European leaders are loosening the economic shackles once demanded by Germany as the recession and mounting unemployment in southern Europe shove aside the debt crisis as the euro area’s biggest headache.
A two-day Brussels summit starting today will endorse plans for “structural” assessments of national budgets, according to a draft statement, using code for granting countries such as France, Spain and Portugal extra time to bring down deficits.
“We have to restore sound and sustainable public finances, via continued differentiated fiscal consolidation and focused on structural efforts,” European Union President Herman Van Rompuy said at a pre-summit briefing.
European politicians are cloaking the shift in language designed to reassure investors who have driven borrowing costs lower since mid-2012 that balanced budgets remain the goal. The relative calm in markets was barely disturbed by last month’s inconclusive election in Italy. Another milestone toward overcoming the crisis came yesterday, when Ireland sold 10-year bonds for the first time since its bailout in 2010.
As a result, officials in Brussels and national capitals said that an aid package for the next problem country, Cyprus, doesn’t even need to be discussed at the summit. It will be dealt with tomorrow starting at about 5 p.m., at a separate meeting of euro-area finance ministers.
Euro finance chiefs are considering a mix of options to reduce the size of the Cypriot package to near 10 billion euros ($13 billion) from about 17 billion euros that’s been under discussion, Dutch Finance Minister Jeroen Dijsselbloem, who chairs the ministers’ meetings, said late yesterday in The Hague. Nine months of talks have yet to deliver a solution for Cyprus, which accounts for 0.2% of the recession-wracked euro economy.

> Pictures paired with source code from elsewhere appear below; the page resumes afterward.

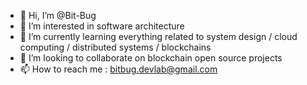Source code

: - 👋 Hi, I’m @Bit-Bug
- 👀 I’m interested in software architecture
- 🌱 I’m currently learning everything related to system design / cloud computing /  distributed systems / blockchains
- 💞️ I’m looking to collaborate on blockchain open source projects
- 📫 How to reach me : bitbug.devlab@gmail.com

<!---
Bit-Bug/Bit-Bug is a ✨ special ✨ repository because its `README.md` (this file) appears on your GitHub profile.
You can click the Preview link to take a look at your changes.
--->
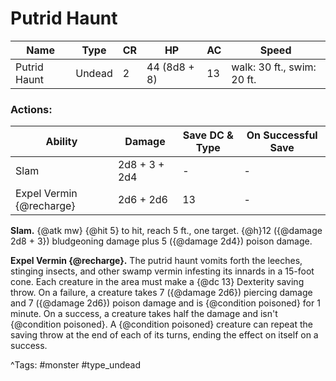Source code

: # Putrid Haunt

| Name | Type | CR | HP | AC | Speed |
|------|------|----|----|----|-------|
| Putrid Haunt | Undead | 2 | 44 (8d8 + 8) | 13 | walk: 30 ft., swim: 20 ft. |

### Actions:

| Ability | Damage | Save DC & Type | On Successful Save |
|---------|--------|----------------|--------------------|
| Slam | 2d8 + 3 + 2d4 | - | - |
| Expel Vermin {@recharge} | 2d6 + 2d6 | 13 | - |


**Slam.** {@atk mw} {@hit 5} to hit, reach 5 ft., one target. {@h}12 ({@damage 2d8 + 3}) bludgeoning damage plus 5 ({@damage 2d4}) poison damage.

**Expel Vermin {@recharge}.** The putrid haunt vomits forth the leeches, stinging insects, and other swamp vermin infesting its innards in a 15-foot cone. Each creature in the area must make a {@dc 13} Dexterity saving throw. On a failure, a creature takes 7 ({@damage 2d6}) piercing damage and 7 ({@damage 2d6}) poison damage and is {@condition poisoned} for 1 minute. On a success, a creature takes half the damage and isn't {@condition poisoned}. A {@condition poisoned} creature can repeat the saving throw at the end of each of its turns, ending the effect on itself on a success.

^Tags: #monster #type_undead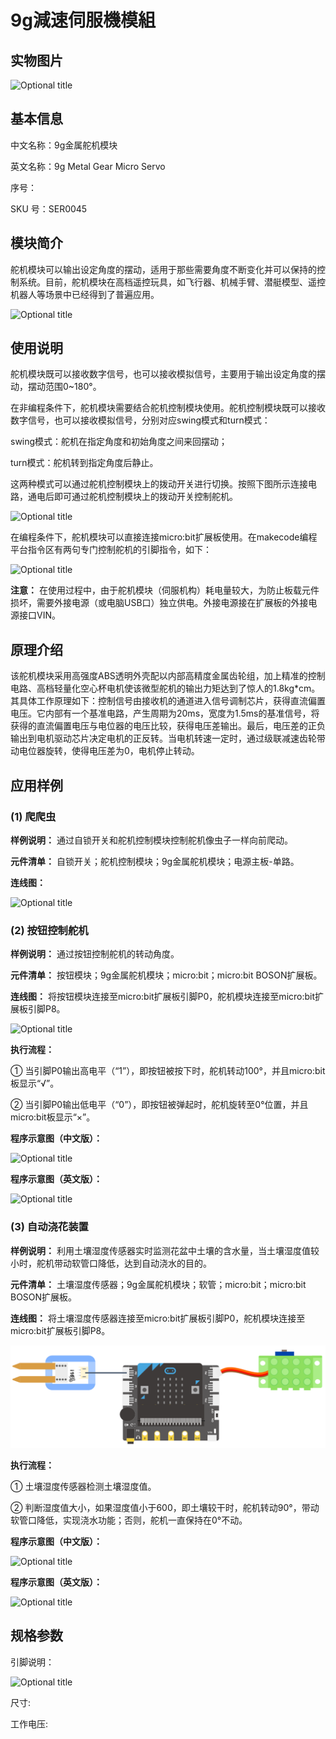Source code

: # 9g減速伺服機模組

## 实物图片

![Optional title](../.gitbook/assets/boson9g-jin-shu-duo-ji-mo-kuai-shi-wu-tu.jpg)

## 基本信息

中文名称：9g金属舵机模块

英文名称：9g Metal Gear Micro Servo

序号：

SKU 号：SER0045

## 模块简介

舵机模块可以输出设定角度的摆动，适用于那些需要角度不断变化并可以保持的控制系统。目前，舵机模块在高档遥控玩具，如飞行器、机械手臂、潜艇模型、遥控机器人等场景中已经得到了普遍应用。

![Optional title](../.gitbook/assets/boson9g-jin-shu-duo-ji-mo-kuai-shi-li.png)

## 使用说明

舵机模块既可以接收数字信号，也可以接收模拟信号，主要用于输出设定角度的摆动，摆动范围0~180°。

在非编程条件下，舵机模块需要结合舵机控制模块使用。舵机控制模块既可以接收数字信号，也可以接收模拟信号，分别对应swing模式和turn模式：

swing模式：舵机在指定角度和初始角度之间来回摆动；

turn模式：舵机转到指定角度后静止。

这两种模式可以通过舵机控制模块上的拨动开关进行切换。按照下图所示连接电路，通电后即可通过舵机控制模块上的拨动开关控制舵机。

![Optional title](../.gitbook/assets/boson9g-jin-shu-duo-ji-mo-kuai-shi-yong-shuo-ming-1.png)

在编程条件下，舵机模块可以直接连接micro:bit扩展板使用。在makecode编程平台指令区有两句专门控制舵机的引脚指令，如下：

![Optional title](../.gitbook/assets/boson9g-jin-shu-duo-ji-mo-kuai-shi-yong-shuo-ming-2.png)

**注意：** 在使用过程中，由于舵机模块（伺服机构）耗电量较大，为防止板载元件损坏，需要外接电源（或电脑USB口）独立供电。外接电源接在扩展板的外接电源接口VIN。

## 原理介绍

该舵机模块采用高强度ABS透明外壳配以内部高精度金属齿轮组，加上精准的控制电路、高档轻量化空心杯电机使该微型舵机的输出力矩达到了惊人的1.8kg\*cm。其具体工作原理如下：控制信号由接收机的通道进入信号调制芯片，获得直流偏置电压。它内部有一个基准电路，产生周期为20ms，宽度为1.5ms的基准信号，将获得的直流偏置电压与电位器的电压比较，获得电压差输出。最后，电压差的正负输出到电机驱动芯片决定电机的正反转。当电机转速一定时，通过级联减速齿轮带动电位器旋转，使得电压差为0，电机停止转动。

## 应用样例

### **\(1\) 爬爬虫**

**样例说明：** 通过自锁开关和舵机控制模块控制舵机像虫子一样向前爬动。

**元件清单：** 自锁开关；舵机控制模块；9g金属舵机模块；电源主板-单路。

**连线图：**

![Optional title](../.gitbook/assets/boson9g-jin-shu-duo-ji-mo-kuai-pa-pa-chong-lian-xian-tu.png)

### **\(2\) 按钮控制舵机**

**样例说明：** 通过按钮控制舵机的转动角度。

**元件清单：** 按钮模块；9g金属舵机模块；micro:bit；micro:bit BOSON扩展板。

**连线图：** 将按钮模块连接至micro:bit扩展板引脚P0，舵机模块连接至micro:bit扩展板引脚P8。

![Optional title](../.gitbook/assets/boson9g-jin-shu-duo-ji-mo-kuai-an-niu-kong-zhi-duo-ji-lian-xian-tu.png)

**执行流程：**

① 当引脚P0输出高电平（“1”），即按钮被按下时，舵机转动100°，并且micro:bit板显示“√”。

② 当引脚P0输出低电平（“0”），即按钮被弹起时，舵机旋转至0°位置，并且micro:bit板显示“×”。

**程序示意图（中文版）：**

![Optional title](../.gitbook/assets/boson9g-jin-shu-duo-ji-mo-kuai-an-niu-kong-zhi-duo-ji-cheng-xu-shi-yi-tu-zhong-wen-ban.png)

**程序示意图（英文版）：**

![Optional title](../.gitbook/assets/boson9g-jin-shu-duo-ji-mo-kuai-an-niu-kong-zhi-duo-ji-cheng-xu-shi-yi-tu-ying-wen-ban.png)

### **\(3\) 自动浇花装置**

**样例说明：** 利用土壤湿度传感器实时监测花盆中土壤的含水量，当土壤湿度值较小时，舵机带动软管口降低，达到自动浇水的目的。

**元件清单：** 土壤湿度传感器；9g金属舵机模块；软管；micro:bit；micro:bit BOSON扩展板。

**连线图：** 将土壤湿度传感器连接至micro:bit扩展板引脚P0，舵机模块连接至micro:bit扩展板引脚P8。

![Optional title](../.gitbook/assets/boson9g-jin-shu-duo-ji-mo-kuai-zi-dong-jiao-hua-zhuang-zhi-lian-xian-tu.png)

**执行流程：**

① 土壤湿度传感器检测土壤湿度值。

② 判断湿度值大小，如果湿度值小于600，即土壤较干时，舵机转动90°，带动软管口降低，实现浇水功能；否则，舵机一直保持在0°不动。

**程序示意图（中文版）：**

![Optional title](../.gitbook/assets/boson9g-jin-shu-duo-ji-mo-kuai-zi-dong-jiao-hua-zhuang-zhi-cheng-xu-shi-yi-tu-zhong-wen-ban.png)

**程序示意图（英文版）：**

![Optional title](../.gitbook/assets/boson9g-jin-shu-duo-ji-mo-kuai-zi-dong-jiao-hua-zhuang-zhi-cheng-xu-shi-yi-tu-ying-wen-ban.png)

## 规格参数

引脚说明：

![Optional title](../.gitbook/assets/boson9g-jin-shu-duo-ji-mo-kuai-yin-jiao-shuo-ming.png)

尺寸:

工作电压:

The 17-nation currency region will follow last year’s 0.6% contraction by shrinking 0.3% in 2013, the first back-to-back decline since the euro’s debut in 1999, the commission forecasts. It sees bloc-wide unemployment at 12.2% in 2013, with joblessness as high as 27% in Greece and 26.9% in Spain.
Pressure remains on France, Italy and the countries tapping emergency financial aid to make their economies more productive by reducing labor costs and deregulating professions. The commission, the Brussels-based enforcer of the budget rules, fended off attacks from southern Europe that it has been too strict and parried warnings from northern Europe that it is becoming too lax.
“The simple allegation that the commission pursues austerity inflexibly does not hold,” Marco Buti and Nicolas Carnot of the commission’s economics department said in a policy paper yesterday. “Nor obviously does the opposite accusation that the framework is being weakened.”
Greece, Portugal and Spain were granted extra deficit- reduction time last year. More extensions may come “in the near future,” the two officials wrote. Portugal is set for another respite, the commission’s president, Jose Barroso, told Expresso newspaper last week.
France is counting on estimates that it has made sufficient reductions in the “structural” deficit -- a figure that factors out the effect of the economic cycle -- to escape a European order to cut more.
“We are ready to use the flexibility incorporated in the stability and growth pact, provided of course that governments make the necessary effort in structural terms,” Barroso said today.
The political leader most closely associated with austerity, German Chancellor Angela Merkel, is shifting focus as well, from the day-by-day fight to save the euro to her campaign for a third term in September elections.
Beppe Grillo, a comedian-turned-politician who grabbed 25% of the vote in Italy’s election, took his anti-austerity grievances to the German public yesterday by saying that northern countries are conspiring to kick Italy out of the euro.
Once banks in northern Europe have cashed in their Italian bonds, Grillo told Germany’s Handelsblatt newspaper, Italy will be dropped out of the euro “like a hot potato.”
In a nod to Italy, the draft summit statement said the euro rules provide space for “productive public investment” by countries with deficits under the limit of 3% of gross domestic product. Italy was one of eight euro states to pass that test last year.
The summit marks the final European appearance by caretaker Italian Prime Minister Mario Monti, who blamed his 10% showing in the election on a backlash against budget cuts he imposed.
“Margins for flexibility were introduced in European budget rules and we will ask that they can be used,” Monti said.
At the European level, a “pro-growth” policy bias may even play to Merkel’s advantage, enabling her to siphon votes away from the opposition Social Democrats -- and potentially forge a coalition with them if dictated by the election outcome. German officials have backed the commission’s approach, indicating that the Berlin leadership is sensitive to criticisms that budget cutting has gone too far.